32

2.1K 277 71
                                    

Keheningan menyapu, mungkin bertahan selama dua degupan jantung sebelum akhirnya disusul kegempara ketika suara dari dua tembakan yang berbeda menggema. Suara teriakan terdengar begitu keras saat dua pihak sama-sama maju dan battle di tengah lapang.

Beby mundur beberapa langkah, membiarkan seluruh anak buahnya maju terlebih dahulu. Ia masih harus menemukan suaranya yang hilang entah ke mana. Beby menopangkan satu tangannya di pohon kemudian menunduk, berusaha bernafas dengan tenang hingga tak lama, ia nyaris saja ambruk jika Selim tidak segera menahannya.

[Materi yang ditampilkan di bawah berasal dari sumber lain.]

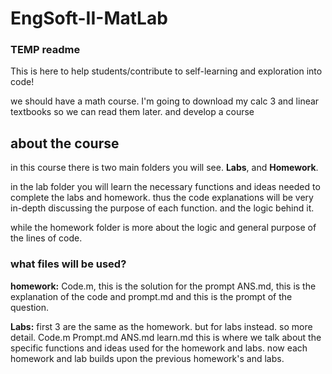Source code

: # EngSoft-II-MatLab
### TEMP readme
This is here to help students/contribute to self-learning and exploration into code! 

we should have a math course. I'm going to download my calc 3 and linear textbooks so we can read them later. and develop a course

## about the course
in this course there is two main folders you will see. **Labs**, and **Homework**.

in the lab folder you will learn the necessary functions and ideas needed to complete the labs and homework. thus the code explanations will be very in-depth discussing the purpose of each function. and the logic behind it. 

while the homework folder is more about the logic and general purpose of the lines of code. 

### what files will be used?
**homework:**
Code.m, this is the solution for the prompt
ANS.md, this is the explanation of the code
and prompt.md and this is the prompt of the question. 

**Labs:** first 3 are the same as the homework. but for labs instead. so more detail. 
Code.m
Prompt.md
ANS.md
learn.md this is where we talk about the specific functions and ideas used for the homework and labs. now each homework and lab builds upon the previous homework's and labs.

"Kak Beby kenapa?!" tanya Amel yang memperhatikan Beby dari monitor. Ia panik melihat tubuh Beby sudah lemas bahkan sebelum Beby mengangkat senjatanya.

Shani mengusap kelopak matanya lalu bersandar lemas di kursi dan berkata, "Kak Beby lawan pacarnya."

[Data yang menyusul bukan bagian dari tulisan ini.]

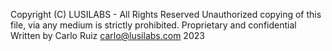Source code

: Copyright (C) LUSILABS - All Rights Reserved
Unauthorized copying of this file, via any medium is strictly prohibited.
Proprietary and confidential
Written by Carlo Ruiz <carlo@lusilabs.com> 2023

"Apa?!" Lidya sangat terkejut. "Jadi Beby punya hubungan sama salah satu anggota mafia itu?" Lidya menatap Shani dan menggeleng tidak percaya. "Mana mungkin?!"

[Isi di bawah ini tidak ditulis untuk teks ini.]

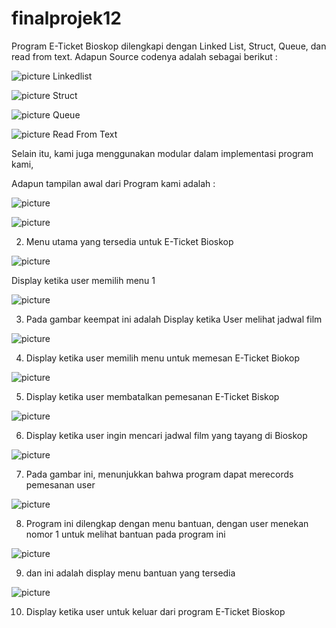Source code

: # finalprojek12

Program E-Ticket Bioskop dilengkapi dengan Linked List, Struct, Queue, dan read from text. 
Adapun  Source codenya adalah sebagai berikut :

![picture](/images/linkedlist1.jpg)
Linkedlist

![picture](/images/struct1.jpg)
Struct

![picture](/images/queue1.jpg)
Queue

![picture](/images/read1.jpg)
Read From Text

Selain itu, kami juga menggunakan modular dalam implementasi program kami, 


Adapun tampilan awal dari Program kami adalah : 

![picture](/images/screenshot1.png)

![picture](/images/screenshot2.png)

2. Menu utama yang tersedia untuk E-Ticket Bioskop 

 ![picture](/images/screenshot11.png)

Display ketika user memilih menu 1  

![picture](/images/screenshot3.png)

3. Pada gambar keempat ini adalah Display ketika User melihat jadwal film 

![picture](/images/screenshot4.png)

4. Display ketika user memilih menu untuk memesan E-Ticket Biokop 

![picture](/images/screenshot5.png)

5. Display ketika user membatalkan pemesanan E-Ticket Biskop 

![picture](/images/screenshot6.png)

6. Display ketika user ingin mencari jadwal film yang tayang di Bioskop 

![picture](/images/screenshot7.png)

7. Pada gambar ini, menunjukkan bahwa program dapat merecords pemesanan user 

![picture](/images/screenshot8.png)

8. Program ini dilengkap dengan menu bantuan, dengan user menekan nomor 1 untuk melihat bantuan pada program ini

![picture](/images/screenshot9.png)

9. dan ini adalah display menu bantuan yang tersedia 

![picture](/images/screenshot10.png)

10. Display ketika user untuk keluar dari program E-Ticket Bioskop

"Mereka ketemu di club malem, kak Beby gak tau kalo pacarnya mafia dan kayanya pacarnya juga gak tau kalo kak Beby musuhnya." Shani memperhatikan CCTV yang mengarah pada Shania. Shania tampak mundur cukup jauh dari lapang dan memeluk Riko begitu erat.

"Shania kenapa?!" tanya Viny panik pada Riko.

Riko sedikit meringis mendengar suara cempreng itu dari earphone. Riko mengusap kepala belakang Shania, "Aku gak tau." Riko memandangi anak buahnya dari belakang. Mereka bertempur menggunakan tangan kosong, itu lebih baik, tetapi pastinya akan memakan waktu cukup lama.

"Aku mau bicara sama Shania," ucap Kinal.

Riko menempelkan salah satu earphonenya di telinga Shania.

"Kamu takut? Berentiin. Biar aku yang akan maju." Kinal melirik gelisah pada jam yang menunjukan pukul setengah tujuh pagi. Untuk sampai ke hutan itu memakan waktu dua jam. Jika Shania mundurpun, sepertinya ia tak punya waktu untuk maju.

Shania menggeleng dan mengeratkan pelukannya pada Riko, berusaha untuk menggapai ketenangannya meski mustahil. Bagaimana mungkin ia bisa tenang jika orang yang ia hadapi adalah Beby? Bagaimana mungkin ia bisa kuat jika harus menghadapi orang yang ia sayangi?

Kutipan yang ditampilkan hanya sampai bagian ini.